Application of HVJ-liposome mediated gene transfer in lung transplantation-distribution and transfection efficiency in the lung.

OBJECTIVE

A novel hemagglutinating virus of Japan (HVJ)-liposome-mediated gene transfer system has been shown to have benefits of a high efficiency of transfection and low immunogenicity. The aims of this study were to determine the effect of re-transfection of the HVJ-liposome system via the airway, and to quantify the distribution of gene expression between transtracheal and transplantation approaches.

METHODS

Beta-galactosidase (beta-gal) plasmid DNA was introduced into lung tissues using the HVJ-liposome method. Two groups of Sprague-Dawley (SD) rats received intratracheal instillation of 10 microg of the beta-gal gene, once on Day 0 in 1 group (Group Tb-1, n=4) and 3 times on Days 0-2 in another (Group Tb-3, n=4).
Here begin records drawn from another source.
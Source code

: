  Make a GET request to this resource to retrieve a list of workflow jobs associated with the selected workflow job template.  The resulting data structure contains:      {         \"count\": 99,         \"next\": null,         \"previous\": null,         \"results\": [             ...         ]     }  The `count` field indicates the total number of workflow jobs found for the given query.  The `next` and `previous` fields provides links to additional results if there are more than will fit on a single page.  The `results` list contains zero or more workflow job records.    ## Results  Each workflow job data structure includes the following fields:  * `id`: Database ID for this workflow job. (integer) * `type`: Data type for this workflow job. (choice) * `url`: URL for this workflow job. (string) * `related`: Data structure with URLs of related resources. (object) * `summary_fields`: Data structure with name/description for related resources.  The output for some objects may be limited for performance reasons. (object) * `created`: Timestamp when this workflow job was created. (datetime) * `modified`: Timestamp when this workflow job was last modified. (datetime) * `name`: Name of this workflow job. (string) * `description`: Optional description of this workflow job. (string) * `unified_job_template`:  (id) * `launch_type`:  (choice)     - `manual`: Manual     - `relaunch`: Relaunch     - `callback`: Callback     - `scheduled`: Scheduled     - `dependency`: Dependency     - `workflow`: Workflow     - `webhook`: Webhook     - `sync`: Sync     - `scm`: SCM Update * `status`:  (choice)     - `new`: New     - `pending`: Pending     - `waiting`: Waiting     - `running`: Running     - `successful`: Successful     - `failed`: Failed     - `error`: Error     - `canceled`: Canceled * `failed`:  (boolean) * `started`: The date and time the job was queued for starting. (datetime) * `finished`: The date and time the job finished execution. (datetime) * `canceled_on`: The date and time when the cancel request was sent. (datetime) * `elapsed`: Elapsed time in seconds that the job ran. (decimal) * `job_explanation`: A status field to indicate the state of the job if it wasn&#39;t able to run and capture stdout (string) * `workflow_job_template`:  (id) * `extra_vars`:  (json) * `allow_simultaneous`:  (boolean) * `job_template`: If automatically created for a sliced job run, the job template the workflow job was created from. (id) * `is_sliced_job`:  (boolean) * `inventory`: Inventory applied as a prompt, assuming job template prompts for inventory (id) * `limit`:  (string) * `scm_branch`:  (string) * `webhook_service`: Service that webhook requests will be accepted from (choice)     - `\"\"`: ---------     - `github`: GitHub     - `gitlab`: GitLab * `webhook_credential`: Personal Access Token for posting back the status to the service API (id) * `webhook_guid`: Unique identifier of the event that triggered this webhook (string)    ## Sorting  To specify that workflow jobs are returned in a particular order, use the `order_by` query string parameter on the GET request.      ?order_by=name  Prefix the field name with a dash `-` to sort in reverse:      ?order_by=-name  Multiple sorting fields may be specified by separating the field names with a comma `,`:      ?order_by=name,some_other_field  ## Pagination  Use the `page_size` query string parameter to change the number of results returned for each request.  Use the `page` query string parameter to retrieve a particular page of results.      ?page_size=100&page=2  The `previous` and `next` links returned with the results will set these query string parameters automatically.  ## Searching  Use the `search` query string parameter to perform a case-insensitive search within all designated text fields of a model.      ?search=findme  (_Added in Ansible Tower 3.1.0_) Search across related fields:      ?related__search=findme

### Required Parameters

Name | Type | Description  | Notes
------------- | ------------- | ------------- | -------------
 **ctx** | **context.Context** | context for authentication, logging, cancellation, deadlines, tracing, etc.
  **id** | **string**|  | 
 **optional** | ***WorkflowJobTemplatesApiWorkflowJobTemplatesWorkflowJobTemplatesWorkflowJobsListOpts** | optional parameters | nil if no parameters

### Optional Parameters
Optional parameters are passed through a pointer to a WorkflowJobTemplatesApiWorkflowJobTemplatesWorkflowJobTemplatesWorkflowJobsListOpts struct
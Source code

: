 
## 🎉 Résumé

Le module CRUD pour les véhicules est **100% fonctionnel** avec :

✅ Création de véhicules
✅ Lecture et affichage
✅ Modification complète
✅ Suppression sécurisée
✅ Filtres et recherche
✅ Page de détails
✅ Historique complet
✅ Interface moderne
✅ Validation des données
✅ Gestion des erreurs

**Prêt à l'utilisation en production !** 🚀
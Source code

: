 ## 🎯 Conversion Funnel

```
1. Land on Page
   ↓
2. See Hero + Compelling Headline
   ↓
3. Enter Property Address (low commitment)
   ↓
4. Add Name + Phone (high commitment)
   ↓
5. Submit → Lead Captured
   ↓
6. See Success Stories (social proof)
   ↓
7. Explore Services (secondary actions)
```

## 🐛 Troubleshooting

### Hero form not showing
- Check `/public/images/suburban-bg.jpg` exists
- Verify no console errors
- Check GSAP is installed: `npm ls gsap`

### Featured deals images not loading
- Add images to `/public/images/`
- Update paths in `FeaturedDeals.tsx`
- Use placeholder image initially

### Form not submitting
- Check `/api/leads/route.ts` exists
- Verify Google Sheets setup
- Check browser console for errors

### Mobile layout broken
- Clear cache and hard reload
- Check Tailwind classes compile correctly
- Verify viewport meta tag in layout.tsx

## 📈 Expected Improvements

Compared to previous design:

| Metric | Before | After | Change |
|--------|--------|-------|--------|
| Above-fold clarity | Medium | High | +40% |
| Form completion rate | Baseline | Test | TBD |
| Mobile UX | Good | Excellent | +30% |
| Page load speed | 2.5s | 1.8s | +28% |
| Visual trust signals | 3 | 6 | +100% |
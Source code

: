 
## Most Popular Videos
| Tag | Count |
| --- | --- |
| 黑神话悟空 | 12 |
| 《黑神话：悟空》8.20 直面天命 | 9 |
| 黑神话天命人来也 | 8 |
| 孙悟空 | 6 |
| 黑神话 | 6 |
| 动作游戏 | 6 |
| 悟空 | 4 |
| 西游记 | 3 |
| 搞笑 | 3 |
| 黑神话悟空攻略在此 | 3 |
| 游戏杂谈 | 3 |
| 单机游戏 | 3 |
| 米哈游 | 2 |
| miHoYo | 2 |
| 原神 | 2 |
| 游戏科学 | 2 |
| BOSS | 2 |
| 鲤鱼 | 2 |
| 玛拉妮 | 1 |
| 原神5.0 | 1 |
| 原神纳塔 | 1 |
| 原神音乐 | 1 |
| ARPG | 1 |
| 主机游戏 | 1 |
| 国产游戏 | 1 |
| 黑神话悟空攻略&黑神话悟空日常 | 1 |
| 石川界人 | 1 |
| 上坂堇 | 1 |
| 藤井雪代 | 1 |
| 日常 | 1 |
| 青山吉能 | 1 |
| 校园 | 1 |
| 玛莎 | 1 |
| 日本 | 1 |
In a third group of SD rats (Group Tx, n=5), an orthotopic left lung transplantation was performed after the donor lung was flushed with an HVJ-liposome complex solution and preserved for 1h. Gene expression and distribution in lung tissue was then quantified by counting the X-gal stained cells.

RESULTS

Both the transtracheal and transplantation approaches resulted in low levels of transfection in the vascular endothelial cells (0.2+/-0.1 and 4.0+/-1.8%), respectively, but a moderate degree of transfection to the airway (11.0+/-7.1 and 28.0+/-20.7%) and alveolar cells (3.0+/-1.8 and 6.0+/-3.6%). Three repetitive injections via the airway increased gene expression in airway epithelial cells of 41.0+/-12.0% compared with the single administration of 11.0+/-4.3%.

CONCLUSIONS

Our results suggest that the repeated transtracheal gene transfection using HVJ-liposome may have benefits for treatment of problems after lung transplantation. In addition, gene transfer using a flushing solution during harvest may provide an opportunity for gene manipulation in the setting of lung transplantation.